OdpowiedzTrochę nieładnie tak obsmarowywać klientkę. Jakby na to nie patrzeć to m.in. z jej pieniędzy masz swoją wypłatę. Czy w ramach solidarności z biednym dzieciaczkiem, któremu wyrodna matka odjęła od ust zamierzasz zrezygnować z części pensji?
Odpowiedz@Fomalhaut: Chyba nie zrozumiałam. Mam odebrać swojej rodzinie, bo ktoś ma matkę jaką ma? Oceniam sytuację, która w mojej opinii jest piekielna. Miałam kiedyś klientkę, która w mojej obecności uderzyła dziecko (bez wyraźnego przewinienia) i co, też nie mogę zareagować, bo jest KLIENTKĄ?
Odpowiedz@Katerina: Miałam kiedyś klientkę, która w mojej obecności uderzyła dziecko (bez wyraźnego przewinienia)" Czyli jakby było widoczne przewinienie to jest ok uderzyć?

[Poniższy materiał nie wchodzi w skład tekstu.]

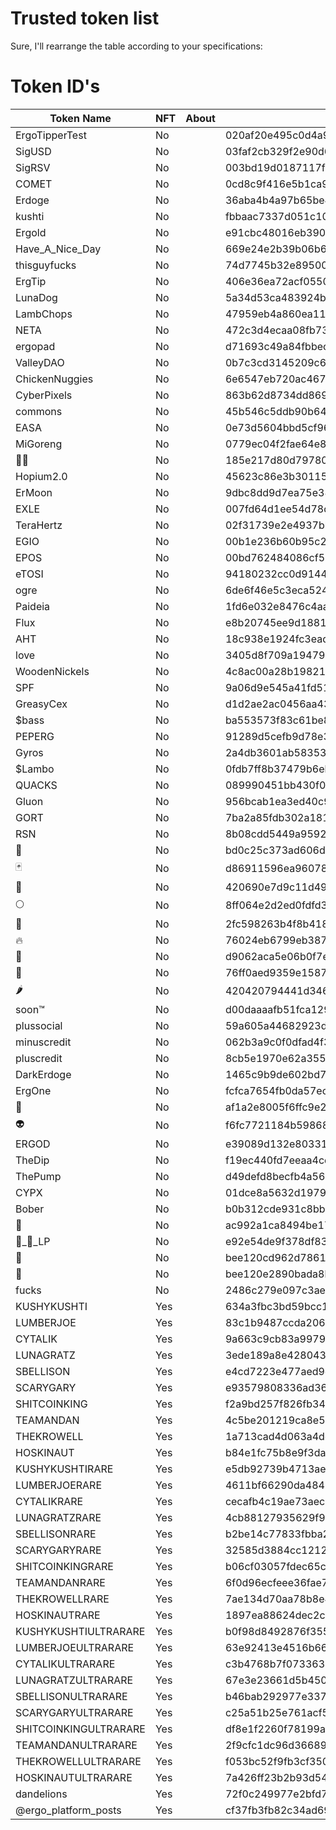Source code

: # Trusted token list

Sure, I'll rearrange the table according to your specifications:

# Token ID's

| Token Name            | NFT   | About     | Token ID                                                         |
| --------------------- | ----- | --------- | ---------------------------------------------------------------- |
| ErgoTipperTest        | No    |           | 020af20e495c0d4a9b02743cb0fff88c3ccee9842bf17ee2604d7f50531c879a |
| SigUSD                | No    |           | 03faf2cb329f2e90d6d23b58d91bbb6c046aa143261cc21f52fbe2824bfcbf04 |
| SigRSV                | No    |           | 003bd19d0187117f130b62e1bcab0939929ff5c7709f843c5c4dd158949285d0 |
| COMET                 | No    |           | 0cd8c9f416e5b1ca9f986a7f10a84191dfb85941619e49e53c0dc30ebf83324b |
| Erdoge                | No    |           | 36aba4b4a97b65be491cf9f5ca57b5408b0da8d0194f30ec8330d1e8946161c1 |
| kushti                | No    |           | fbbaac7337d051c10fc3da0ccb864f4d32d40027551e1c3ea3ce361f39b91e40 |
| Ergold                | No    |           | e91cbc48016eb390f8f872aa2962772863e2e840708517d1ab85e57451f91bed |
| Have_A_Nice_Day       | No    |           | 669e24e2b39b06b6134bc0dd67ee57f4ce2cbc1a5b552e39d655737a05f6f384 |
| thisguyfucks          | No    |           | 74d7745b32e895008027a853ea7a6974ba3cbd1efa986537563c12d6ab22c506 |
| ErgTip                | No    |           | 406e36ea72acf055057acb11dc36b37456cab0cc9e78ae52402eb8ad3509790f |
| LunaDog               | No    |           | 5a34d53ca483924b9a6aa0c771f11888881b516a8d1a9cdc535d063fe26d065e |
| LambChops             | No    |           | 47959eb4a860ea11a29b09d5034c781d97549e50705bd0f3a6ea0303e03af6f0 |
| NETA                  | No    |           | 472c3d4ecaa08fb7392ff041ee2e6af75f4a558810a74b28600549d5392810e8 |
| ergopad               | No    |           | d71693c49a84fbbecd4908c94813b46514b18b67a99952dc1e6e4791556de413 |
| ValleyDAO             | No    |           | 0b7c3cd3145209c6f455e2a0b890195eafcde934e09ca3d54d7972d1f1ce3c44 |
| ChickenNuggies        | No    |           | 6e6547eb720ac46703d20a2903fc588c9a7079d2f32897b6f222cf443c5cdac7 |
| CyberPixels           | No    |           | 863b62d8734dd8693337e042bc167da87e5f79ec6539a0e831f75535e33bafd0 |
| commons               | No    |           | 45b546c5ddb90b647b0b96b1bf96e0f2e819015b5c300da6cff3c1a2863222c1 |
| EASA                  | No    |           | 0e73d5604bbd5cf9647ce23e229a129bae587d11a4fc11ed5068aec3a2f62c06 |
| MiGoreng              | No    |           | 0779ec04f2fae64e87418a1ad917639d4668f78484f45df962b0dec14a2591d2 |
| 🍆💦                   | No    |           | 185e217d80d797800bfa699afda708ee101ae664f8ea237d9fc3a3824b7c3ecb |
| Hopium2.0             | No    |           | 45623c86e3b301157ebefab7901465a2b458be2e8f4e3b64c35e329b43068ef0 |
| ErMoon                | No    |           | 9dbc8dd9d7ea75e38ef43cf3c0ffde2c55fd74d58ac7fc0489ec8ffee082991b |
| EXLE                  | No    |           | 007fd64d1ee54d78dd269c8930a38286caa28d3f29d27cadcb796418ab15c283 |
| TeraHertz             | No    |           | 02f31739e2e4937bb9afb552943753d1e3e9cdd1a5e5661949cb0cef93f907ea |
| EGIO                  | No    |           | 00b1e236b60b95c2c6f8007a9d89bc460fc9e78f98b09faec9449007b40bccf3 |
| EPOS                  | No    |           | 00bd762484086cf560d3127eb53f0769d76244d9737636b2699d55c56cd470bf |
| eTOSI                 | No    |           | 94180232cc0d91447178a0a995e2c14c57fbf03b06d5d87d5f79226094f52ffc |
| ogre                  | No    |           | 6de6f46e5c3eca524d938d822e444b924dbffbe02e5d34bd9dcd4bbfe9e85940 |
| Paideia               | No    |           | 1fd6e032e8476c4aa54c18c1a308dce83940e8f4a28f576440513ed7326ad489 |
| Flux                  | No    |           | e8b20745ee9d18817305f32eb21015831a48f02d40980de6e849f886dca7f807 |
| AHT                   | No    |           | 18c938e1924fc3eadc266e75ec02d81fe73b56e4e9f4e268dffffcb30387c42d |
| love                  | No    |           | 3405d8f709a19479839597f9a22a7553bdfc1a590a427572787d7c44a88b6386 |
| WoodenNickels         | No    |           | 4c8ac00a28b198219042af9c03937eecb422b34490d55537366dc9245e85d4e1 |
| SPF                   | No    |           | 9a06d9e545a41fd51eeffc5e20d818073bf820c635e2a9d922269913e0de369d |
| GreasyCex             | No    |           | d1d2ae2ac0456aa43550dd4fda45e4f866d523be9170d3a3e4cab43a83926334 |
| $bass                 | No    |           | ba553573f83c61be880d79db0f4068177fa75ab7c250ce3543f7e7aeb471a9d2 |
| PEPERG                | No    |           | 91289d5cefb9d78e3ea248d4e9c5b0e3c3de54f64bfae85c0070580961995262 |
| Gyros                 | No    |           | 2a4db3601ab5835392d5202b3f88c13932f338c539ba5f131fb1370bf60f32b3 |
| $Lambo                | No    |           | 0fdb7ff8b37479b6eb7aab38d45af2cfeefabbefdc7eebc0348d25dd65bc2c91 |
| QUACKS                | No    |           | 089990451bb430f05a85f4ef3bcb6ebf852b3d6ee68d86d78658b9ccef20074f |
| Gluon                 | No    |           | 956bcab1ea3ed40c91bf845fe4f2dee727fe130a95f244a41a6ee7a25f14e23f |
| GORT                  | No    |           | 7ba2a85fdb302a181578b1f64cb4a533d89b3f8de4159efece75da41041537f9 |
| RSN                   | No    |           | 8b08cdd5449a9592a9e79711d7d79249d7a03c535d17efaee83e216e80a44c4b |
| 🤡                    | No    |           | bd0c25c373ad606d78412ae1198133f4573b4e4c2d4ed3fc4c2a4547c6c6e12e |
| 🃏                    | No    |           | d86911596ea960781bdd2e8a5c22081e8cd3751e6fe7540d53d303250d6a1390 |
| 🍌                    | No    |           | 420690e7d9c11d496b206bb8647e484d606a23e0b8446d6f87d7bbaeca1ac965 |
| 🌕                    | No    |           | 8ff064e2d2ed0fdfd3ee0ed8a0832de710fbae042083daf9cd312de46cdc65cd |
| 🚀                    | No    |           | 2fc598263b4f8b4183303543a48757783dbdc9f798d073db3b52779b9a5bbccb |
| 🔥                    | No    |           | 76024eb6799eb387cfecbfdf33b31a4705e1d8cfa14f9cf5953aa0d7b20fab6e |
| 🐻                    | No    |           | d9062aca5e06b0f7e236c2496be4546d8d6fb558872f61f834901f153eb52f4a |
| 🐋                    | No    |           | 76ff0aed9359e15871e469306ea1f2052be424fe2a9da18623d945cbdb592fe9 |
| 🌶                    | No    |           | 420420794441d346e92b957cfdaeda234ecdda421c31436456c749f4c86dc79b |
| soon™                | No    |           | d00daaaafb51fca1294639bb658b61e6f168f0afc8b42151753f6a1fe7bc7e8d |
| plussocial            | No    |           | 59a605a44682923d6cf18dcb628cdf27ab50824ca14f19be9f65e2dd56bf5ca9 |
| minuscredit           | No    |           | 062b3a9c0f0dfad4f39c359cd708819f692982397cd5664326816b7054af80b1 |
| pluscredit            | No    |           | 8cb5e1970e62a35581ff3bd8ae34a8ad597c296b53dd66bb0791ec3a935cc33c |
| DarkErdoge            | No    |           | 1465c9b9de602bd75f8f38df83118e2c8b1d5b2f5518514dd1438149053652a8 |
| ErgOne                | No    |           | fcfca7654fb0da57ecf9a3f489bcbeb1d43b56dce7e73b352f7bc6f2561d2a1b |
| 🐶                    | No    |           | af1a2e8005f6ffc9e291e121d1fb08795c5a079409b8ca56e20eb2f4f6f8553b |
| 👽                    | No    |           | f6fc7721184b59868d895e7463515b83abb467238f239809b6ef76717e444063 |
| ERGOD                 | No    |           | e39089d132e80331631c443c8b086f6c3c0e25d892c15e49cd38b7ec10818d45 |
| TheDip                | No    |           | f19ec440fd7eeaa4cd2f31b2ada9c6f7aceabea487cf5a6a060c0fca7789e303 |
| ThePump               | No    |           | d49defd8becfb4a5601314f9f815a6dff67df093b3a0483173b47705af49bc3f |
| CYPX                  | No    |           | 01dce8a5632d19799950ff90bca3b5d0ca3ebfa8aaafd06f0cc6dd1e97150e7f |
| Bober                 | No    |           | b0b312cde931c8bbdac0dac5bfd8e2c03bf4611275dc967988c8d15bd5ec20e0 |
| 💩                    | No    |           | ac992a1ca8494be17a29c79c9bc7f2aeacf75cf3826d62f95cc921cf463c3f35 |
| 🐶_💩_LP               | No    |           | e92e54de9f378df837ffe994b37e0718de40e3939b396483d1e87417e6680ee5 |
| 🍺                    | No    |           | bee120cd962d78619cc2dee5fa0b5a6a122cf29e962ef88695d971e00273a4df |
| 🍻                    | No    |           | bee120e2890bada8b4ddbaf79025b8fde23d757a8b1d1ed991ef1647d7290e1b |
| fucks                 | No    |           | 2486c279e097c3aeb8116239fca671b9000efa12d8f20c92ca5b7795a359e041 |
| KUSHYKUSHTI            | Yes    |                                                                                                                                   | 634a3fbc3bd59bcc13b81a7718ce692b7a662a009c1d5bb340fab6267de2879d |
| LUMBERJOE              | Yes    |                                                                                                                                   | 83c1b9487ccda206a0a996f42dc0682872b2fff3d20fa2a88b026286bcf643ee |
| CYTALIK                | Yes    |                                                                                                                                   | 9a663c9cb83a99794e6a610ac461bf373cfac55a707274a4f1059a725f98d069 |
| LUNAGRATZ              | Yes    |                                                                                                                                   | 3ede189a8e428043d4c122fb4c0933ee932cc3c800a8751f70590a01e5f70e88 |
| SBELLISON              | Yes    |                                                                                                                                   | e4cd7223e477aed9d72ed4ce6257f54087de35c5184204e4ad2050633ee0a336 |
| SCARYGARY              | Yes    |                                                                                                                                   | e93579808336ad36f59e919f8262ff3442bc80aa6e80c18150163a7449f62b55 |
| SHITCOINKING           | Yes    |                                                                                                                                   | f2a9bd257f826fb34f243e8cdb48a11c9ae32cf010ce8bfc7245ab85259bcffe |
| TEAMANDAN              | Yes    |                                                                                                                                   | 4c5be201219ca8e54778a5150f4fa46e845d2cd409eb5c15e0e8c495bdb3692b |
| THEKROWELL             | Yes    |                                                                                                                                   | 1a713cad4d063a4de6d90f3616768a12a7fa4065ea8db8d08f7db2fe25a0d7ba |
| HOSKINAUT              | Yes    |                                                                                                                                   | b84e1fc75b8e9f3da56d8eaaba7b1e4d20974337bff2c1706d9355d3ad74dcf4 |
| KUSHYKUSHTIRARE        | Yes    |                                                                                                                                   | e5db92739b4713ae22c2a0c49ba3e21412e53ae6d35b29a4ffa9a9a81180aff1 |
| LUMBERJOERARE          | Yes    |                                                                                                                                   | 4611bf66290da484251dfa835e6f46a2bad06837d60c68837d138c6f269a3717 |
| CYTALIKRARE            | Yes    |                                                                                                                                   | cecafb4c19ae73aec5e019bd87afbde635c0792bfc28dc4ebea77c88be150cf2 |
| LUNAGRATZRARE          | Yes    |                                                                                                                                   | 4cb88127935629f94d171a70767e5f6533767ed5dd8307b978fb35706c0fd9b7 |
| SBELLISONRARE          | Yes    |                                                                                                                                   | b2be14c77833fbba22eab0d5e303e2e7e80c11bda17b87eff3de548b485110f4 |
| SCARYGARYRARE          | Yes    |                                                                                                                                   | 32585d3884cc121288d51a994c310e5fd1002953ddaff7d2ee7516c2fb582aac |
| SHITCOINKINGRARE       | Yes    |                                                                                                                                   | b06cf03057fdec65cb3c9568f6ae009b5f9a17583e094f0f53c16c9fcbdfc396 |
| TEAMANDANRARE          | Yes    |                                                                                                                                   | 6f0d96ecfeee36fae7c23ce37d11194ac51b5412a8102cc8ac66a3cea957eaa2 |
| THEKROWELLRARE         | Yes    |                                                                                                                                   | 7ae134d70aa78b8e498dd11720456896bc971d67cda88685879983517a8e748f |
| HOSKINAUTRARE          | Yes    |                                                                                                                                   | 1897ea88624dec2c3d8076ea2dbcc70f15c76ffb32d067cb11352c8de424c954 |
| KUSHYKUSHTIULTRARARE   | Yes    |                                                                                                                                   | b0f98d8492876f3557f462db087a7920230165ff15fa245b36a4655393fe1709 |
| LUMBERJOEULTRARARE     | Yes    |                                                                                                                                   | 63e92413e4516b66eb275e8fff1bfc69bf835d571dcae02a17feda8f2b133bb6 |
| CYTALIKULTRARARE       | Yes    |                                                                                                                                   | c3b4768b7f0733639e5d016a39efda1e3e832d3417f8d00dbf6c5ecf10ff82d3 |
| LUNAGRATZULTRARARE     | Yes    |                                                                                                                                   | 67e3e23661d5b450286afd04f7d97e857e233329b1e1b1a84317cd46c18a55c8 |
| SBELLISONULTRARARE     | Yes    |                                                                                                                                   | b46bab292977e3378fb09bf30d7628e8d488eddb5175e53574ea55f54b497fe9 |
| SCARYGARYULTRARARE     | Yes    |                                                                                                                                   | c25a51b25e761acf5d56954cf1a678c0226ecb8616787ef1980a6f540ae3b640 |
| SHITCOINKINGULTRARARE  | Yes    |                                                                                                                                   | df8e1f2260f78199afefd3794ed6d527630aa28fec1af34913f48df1f4c6bfc5 |
| TEAMANDANULTRARARE     | Yes    |                                                                                                                                   | 2f9cfc1dc96d3668957673ac0ed1b4a1c9a624cb4d24878bc29f43f47f6829ef |
| THEKROWELLULTRARARE    | Yes    |                                                                                                                                   | f053bc52f9fb3cf35031fb5b8de69cf65d82b270585bc609dd0b51db6e7e58c3 |
| HOSKINAUTULTRARARE     | Yes    |                                                                                                                                   | 7a426ff23b2b93d54c3b234a2a5d8a6633fc3d7f8830906952a8e493cc6e2b8a |
| dandelions             | Yes    |                                                                                                                                   | 72f0c249977e2bfd758e54640cb456ceba0b4e3f2989ba0ebff92d53e9e7763c |
| @ergo_platform_posts  | Yes    |                                                                                                                                   | cf37fb3fb82c34ad695de48d4e2a8f38526ff6ae9840d5708cb555b775caa685 |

OdpowiedzCzyli uważasz, że niezależnie od dotychczasowych wydatków rodziny otrzymujące 500+ powinny zwiększyć wydatki związane z dziećmi o 500zl (lub właściwą wielokrotność).
Odpowiedz@turin: Uważam, że za pieniądze dla dzieci nie zaciąga się abonamentów i kredytów. Jednych stać na dzieci bardziej, innych mniej, a Ci, którzy mają więcej, mogą np. odkładać środki na konto oszczędnościowe. Rodzinę zakłada się rozważnie, a nie z przypadku. Oczywiście, różnie w życiu bywa, raz się pieniądze ma, a raz nie, ale jak ich brak to chyba nie zaciąga się zobowiązań, bo 500+. A jak się ma, to raczej można dodatkowe środki faktycznie spożytkować na dzieci.